→ EXERCISE GOAL
Write out each line below exactly as it appears.

→ RECORDS FOR THE EXERCISE
· · · · ·

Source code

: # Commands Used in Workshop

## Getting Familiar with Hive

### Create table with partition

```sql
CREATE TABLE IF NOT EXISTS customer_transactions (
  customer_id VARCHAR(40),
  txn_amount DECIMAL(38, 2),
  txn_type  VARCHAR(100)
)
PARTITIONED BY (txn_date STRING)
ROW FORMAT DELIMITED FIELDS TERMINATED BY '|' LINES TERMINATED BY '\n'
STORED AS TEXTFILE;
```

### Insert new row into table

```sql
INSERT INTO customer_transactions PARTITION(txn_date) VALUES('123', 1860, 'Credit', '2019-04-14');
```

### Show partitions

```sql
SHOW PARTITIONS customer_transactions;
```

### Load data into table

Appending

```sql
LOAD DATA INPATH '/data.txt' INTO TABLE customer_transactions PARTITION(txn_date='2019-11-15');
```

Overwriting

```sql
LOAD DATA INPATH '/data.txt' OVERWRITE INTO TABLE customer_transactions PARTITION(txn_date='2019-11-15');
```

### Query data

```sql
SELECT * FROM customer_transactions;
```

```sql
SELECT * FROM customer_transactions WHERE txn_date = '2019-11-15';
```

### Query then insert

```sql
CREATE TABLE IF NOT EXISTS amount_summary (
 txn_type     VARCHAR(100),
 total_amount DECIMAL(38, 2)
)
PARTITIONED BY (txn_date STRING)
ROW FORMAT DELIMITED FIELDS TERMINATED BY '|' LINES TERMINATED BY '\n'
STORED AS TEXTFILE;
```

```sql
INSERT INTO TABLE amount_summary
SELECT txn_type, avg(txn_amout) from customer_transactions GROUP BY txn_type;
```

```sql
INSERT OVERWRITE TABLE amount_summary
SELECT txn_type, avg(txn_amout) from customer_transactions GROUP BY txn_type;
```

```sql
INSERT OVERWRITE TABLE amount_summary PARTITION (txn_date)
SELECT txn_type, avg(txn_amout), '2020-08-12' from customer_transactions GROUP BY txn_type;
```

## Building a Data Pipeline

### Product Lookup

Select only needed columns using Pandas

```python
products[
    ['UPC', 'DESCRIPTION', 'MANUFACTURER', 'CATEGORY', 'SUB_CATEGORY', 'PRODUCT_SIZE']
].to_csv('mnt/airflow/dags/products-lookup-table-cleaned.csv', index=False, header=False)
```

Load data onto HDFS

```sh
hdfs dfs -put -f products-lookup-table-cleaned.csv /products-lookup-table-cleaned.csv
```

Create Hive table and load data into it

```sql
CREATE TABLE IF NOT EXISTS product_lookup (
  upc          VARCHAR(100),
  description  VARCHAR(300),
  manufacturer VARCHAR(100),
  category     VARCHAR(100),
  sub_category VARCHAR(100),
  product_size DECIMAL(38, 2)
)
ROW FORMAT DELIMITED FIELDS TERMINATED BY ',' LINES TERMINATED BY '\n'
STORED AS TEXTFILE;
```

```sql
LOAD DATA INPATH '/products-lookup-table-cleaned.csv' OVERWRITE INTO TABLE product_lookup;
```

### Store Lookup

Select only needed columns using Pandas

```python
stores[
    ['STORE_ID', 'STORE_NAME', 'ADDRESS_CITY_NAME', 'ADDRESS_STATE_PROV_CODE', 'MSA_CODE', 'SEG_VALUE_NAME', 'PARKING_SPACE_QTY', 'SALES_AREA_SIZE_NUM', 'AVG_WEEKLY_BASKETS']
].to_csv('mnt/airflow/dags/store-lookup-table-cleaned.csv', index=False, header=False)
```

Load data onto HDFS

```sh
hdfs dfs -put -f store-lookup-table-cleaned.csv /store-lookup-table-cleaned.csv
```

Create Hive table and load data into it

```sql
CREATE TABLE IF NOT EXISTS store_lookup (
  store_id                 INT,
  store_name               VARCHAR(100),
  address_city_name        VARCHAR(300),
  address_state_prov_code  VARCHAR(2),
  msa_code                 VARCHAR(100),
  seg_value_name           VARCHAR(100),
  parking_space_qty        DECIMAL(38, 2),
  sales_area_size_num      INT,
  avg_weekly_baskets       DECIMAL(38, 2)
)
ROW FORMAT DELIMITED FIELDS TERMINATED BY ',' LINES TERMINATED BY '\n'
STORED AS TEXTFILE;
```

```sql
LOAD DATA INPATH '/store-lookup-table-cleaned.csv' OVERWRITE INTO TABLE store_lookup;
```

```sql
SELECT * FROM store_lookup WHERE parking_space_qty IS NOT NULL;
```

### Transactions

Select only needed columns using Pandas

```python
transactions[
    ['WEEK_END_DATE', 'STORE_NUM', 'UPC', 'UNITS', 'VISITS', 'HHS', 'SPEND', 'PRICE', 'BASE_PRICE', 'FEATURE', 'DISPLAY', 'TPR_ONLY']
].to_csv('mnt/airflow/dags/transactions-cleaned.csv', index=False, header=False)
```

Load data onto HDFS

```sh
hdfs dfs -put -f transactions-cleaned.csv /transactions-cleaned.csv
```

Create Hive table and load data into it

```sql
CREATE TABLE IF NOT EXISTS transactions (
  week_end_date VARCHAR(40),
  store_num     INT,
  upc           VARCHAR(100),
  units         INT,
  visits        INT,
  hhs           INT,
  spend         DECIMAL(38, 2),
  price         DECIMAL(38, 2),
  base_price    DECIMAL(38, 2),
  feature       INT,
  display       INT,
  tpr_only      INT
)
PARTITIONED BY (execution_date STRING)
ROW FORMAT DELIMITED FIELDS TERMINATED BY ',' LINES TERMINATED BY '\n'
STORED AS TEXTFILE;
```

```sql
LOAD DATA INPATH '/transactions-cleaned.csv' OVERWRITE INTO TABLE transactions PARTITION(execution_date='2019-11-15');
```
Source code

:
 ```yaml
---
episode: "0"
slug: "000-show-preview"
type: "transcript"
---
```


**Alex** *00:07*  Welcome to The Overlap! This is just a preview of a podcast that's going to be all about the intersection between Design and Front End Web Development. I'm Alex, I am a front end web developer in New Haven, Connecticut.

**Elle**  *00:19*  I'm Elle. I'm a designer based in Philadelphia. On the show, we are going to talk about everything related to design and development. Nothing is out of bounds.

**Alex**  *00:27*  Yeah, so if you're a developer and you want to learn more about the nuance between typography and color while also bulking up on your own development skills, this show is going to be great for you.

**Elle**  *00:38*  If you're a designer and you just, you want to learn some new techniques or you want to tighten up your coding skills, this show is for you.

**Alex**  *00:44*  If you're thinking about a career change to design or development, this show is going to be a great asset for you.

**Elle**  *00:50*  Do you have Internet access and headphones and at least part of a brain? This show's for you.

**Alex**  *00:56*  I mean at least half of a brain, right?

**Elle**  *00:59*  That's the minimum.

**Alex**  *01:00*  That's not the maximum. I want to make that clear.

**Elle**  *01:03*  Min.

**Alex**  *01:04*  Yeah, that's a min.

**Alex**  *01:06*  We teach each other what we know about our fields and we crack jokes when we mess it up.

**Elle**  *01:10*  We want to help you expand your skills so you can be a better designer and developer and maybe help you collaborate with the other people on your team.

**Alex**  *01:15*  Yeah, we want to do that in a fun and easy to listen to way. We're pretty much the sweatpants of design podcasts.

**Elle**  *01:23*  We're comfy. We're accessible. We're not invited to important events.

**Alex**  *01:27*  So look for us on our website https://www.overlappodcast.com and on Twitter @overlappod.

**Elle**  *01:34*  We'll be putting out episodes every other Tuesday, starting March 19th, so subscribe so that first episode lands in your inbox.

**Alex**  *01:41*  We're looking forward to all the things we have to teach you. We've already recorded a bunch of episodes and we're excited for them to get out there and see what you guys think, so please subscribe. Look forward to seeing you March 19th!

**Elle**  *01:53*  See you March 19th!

· · · · ·

→ PROBLEM SOLUTION
Source code

: # Commands Used in Workshop

## Getting Familiar with Hive

### Create table with partition

```sql
CREATE TABLE IF NOT EXISTS customer_transactions (
  customer_id VARCHAR(40),
  txn_amount DECIMAL(38, 2),
  txn_type  VARCHAR(100)
)
PARTITIONED BY (txn_date STRING)
ROW FORMAT DELIMITED FIELDS TERMINATED BY '|' LINES TERMINATED BY '\n'
STORED AS TEXTFILE;
```

### Insert new row into table

```sql
INSERT INTO customer_transactions PARTITION(txn_date) VALUES('123', 1860, 'Credit', '2019-04-14');
```

### Show partitions

```sql
SHOW PARTITIONS customer_transactions;
```

### Load data into table

Appending

```sql
LOAD DATA INPATH '/data.txt' INTO TABLE customer_transactions PARTITION(txn_date='2019-11-15');
```

Overwriting

```sql
LOAD DATA INPATH '/data.txt' OVERWRITE INTO TABLE customer_transactions PARTITION(txn_date='2019-11-15');
```

### Query data

```sql
SELECT * FROM customer_transactions;
```

```sql
SELECT * FROM customer_transactions WHERE txn_date = '2019-11-15';
```

### Query then insert

```sql
CREATE TABLE IF NOT EXISTS amount_summary (
 txn_type     VARCHAR(100),
 total_amount DECIMAL(38, 2)
)
PARTITIONED BY (txn_date STRING)
ROW FORMAT DELIMITED FIELDS TERMINATED BY '|' LINES TERMINATED BY '\n'
STORED AS TEXTFILE;
```

```sql
INSERT INTO TABLE amount_summary
SELECT txn_type, avg(txn_amout) from customer_transactions GROUP BY txn_type;
```

```sql
INSERT OVERWRITE TABLE amount_summary
SELECT txn_type, avg(txn_amout) from customer_transactions GROUP BY txn_type;
```

```sql
INSERT OVERWRITE TABLE amount_summary PARTITION (txn_date)
SELECT txn_type, avg(txn_amout), '2020-08-12' from customer_transactions GROUP BY txn_type;
```

## Building a Data Pipeline

### Product Lookup

Select only needed columns using Pandas

```python
products[
    ['UPC', 'DESCRIPTION', 'MANUFACTURER', 'CATEGORY', 'SUB_CATEGORY', 'PRODUCT_SIZE']
].to_csv('mnt/airflow/dags/products-lookup-table-cleaned.csv', index=False, header=False)
```

Load data onto HDFS

```sh
hdfs dfs -put -f products-lookup-table-cleaned.csv /products-lookup-table-cleaned.csv
```

Create Hive table and load data into it

```sql
CREATE TABLE IF NOT EXISTS product_lookup (
  upc          VARCHAR(100),
  description  VARCHAR(300),
  manufacturer VARCHAR(100),
  category     VARCHAR(100),
  sub_category VARCHAR(100),
  product_size DECIMAL(38, 2)
)
ROW FORMAT DELIMITED FIELDS TERMINATED BY ',' LINES TERMINATED BY '\n'
STORED AS TEXTFILE;
```

```sql
LOAD DATA INPATH '/products-lookup-table-cleaned.csv' OVERWRITE INTO TABLE product_lookup;
```

### Store Lookup

Select only needed columns using Pandas

```python
stores[
    ['STORE_ID', 'STORE_NAME', 'ADDRESS_CITY_NAME', 'ADDRESS_STATE_PROV_CODE', 'MSA_CODE', 'SEG_VALUE_NAME', 'PARKING_SPACE_QTY', 'SALES_AREA_SIZE_NUM', 'AVG_WEEKLY_BASKETS']
].to_csv('mnt/airflow/dags/store-lookup-table-cleaned.csv', index=False, header=False)
```

Load data onto HDFS

```sh
hdfs dfs -put -f store-lookup-table-cleaned.csv /store-lookup-table-cleaned.csv
```

Create Hive table and load data into it

```sql
CREATE TABLE IF NOT EXISTS store_lookup (
  store_id                 INT,
  store_name               VARCHAR(100),
  address_city_name        VARCHAR(300),
  address_state_prov_code  VARCHAR(2),
  msa_code                 VARCHAR(100),
  seg_value_name           VARCHAR(100),
  parking_space_qty        DECIMAL(38, 2),
  sales_area_size_num      INT,
  avg_weekly_baskets       DECIMAL(38, 2)
)
ROW FORMAT DELIMITED FIELDS TERMINATED BY ',' LINES TERMINATED BY '\n'
STORED AS TEXTFILE;
```

```sql
LOAD DATA INPATH '/store-lookup-table-cleaned.csv' OVERWRITE INTO TABLE store_lookup;
```

```sql
SELECT * FROM store_lookup WHERE parking_space_qty IS NOT NULL;
```

### Transactions

Select only needed columns using Pandas

```python
transactions[
    ['WEEK_END_DATE', 'STORE_NUM', 'UPC', 'UNITS', 'VISITS', 'HHS', 'SPEND', 'PRICE', 'BASE_PRICE', 'FEATURE', 'DISPLAY', 'TPR_ONLY']
].to_csv('mnt/airflow/dags/transactions-cleaned.csv', index=False, header=False)
```

Load data onto HDFS

```sh
hdfs dfs -put -f transactions-cleaned.csv /transactions-cleaned.csv
```

Create Hive table and load data into it

```sql
CREATE TABLE IF NOT EXISTS transactions (
  week_end_date VARCHAR(40),
  store_num     INT,
  upc           VARCHAR(100),
  units         INT,
  visits        INT,
  hhs           INT,
  spend         DECIMAL(38, 2),
  price         DECIMAL(38, 2),
  base_price    DECIMAL(38, 2),
  feature       INT,
  display       INT,
  tpr_only      INT
)
PARTITIONED BY (execution_date STRING)
ROW FORMAT DELIMITED FIELDS TERMINATED BY ',' LINES TERMINATED BY '\n'
STORED AS TEXTFILE;
```

```sql
LOAD DATA INPATH '/transactions-cleaned.csv' OVERWRITE INTO TABLE transactions PARTITION(execution_date='2019-11-15');
```
Source code

:
 ```yaml
---
episode: "0"
slug: "000-show-preview"
type: "transcript"
---
```


**Alex** *00:07*  Welcome to The Overlap! This is just a preview of a podcast that's going to be all about the intersection between Design and Front End Web Development. I'm Alex, I am a front end web developer in New Haven, Connecticut.

**Elle**  *00:19*  I'm Elle. I'm a designer based in Philadelphia. On the show, we are going to talk about everything related to design and development. Nothing is out of bounds.

**Alex**  *00:27*  Yeah, so if you're a developer and you want to learn more about the nuance between typography and color while also bulking up on your own development skills, this show is going to be great for you.

**Elle**  *00:38*  If you're a designer and you just, you want to learn some new techniques or you want to tighten up your coding skills, this show is for you.

**Alex**  *00:44*  If you're thinking about a career change to design or development, this show is going to be a great asset for you.

**Elle**  *00:50*  Do you have Internet access and headphones and at least part of a brain? This show's for you.

**Alex**  *00:56*  I mean at least half of a brain, right?

**Elle**  *00:59*  That's the minimum.

**Alex**  *01:00*  That's not the maximum. I want to make that clear.

**Elle**  *01:03*  Min.

**Alex**  *01:04*  Yeah, that's a min.

**Alex**  *01:06*  We teach each other what we know about our fields and we crack jokes when we mess it up.

**Elle**  *01:10*  We want to help you expand your skills so you can be a better designer and developer and maybe help you collaborate with the other people on your team.

**Alex**  *01:15*  Yeah, we want to do that in a fun and easy to listen to way. We're pretty much the sweatpants of design podcasts.

**Elle**  *01:23*  We're comfy. We're accessible. We're not invited to important events.

**Alex**  *01:27*  So look for us on our website https://www.overlappodcast.com and on Twitter @overlappod.

**Elle**  *01:34*  We'll be putting out episodes every other Tuesday, starting March 19th, so subscribe so that first episode lands in your inbox.

**Alex**  *01:41*  We're looking forward to all the things we have to teach you. We've already recorded a bunch of episodes and we're excited for them to get out there and see what you guys think, so please subscribe. Look forward to seeing you March 19th!

**Elle**  *01:53*  See you March 19th!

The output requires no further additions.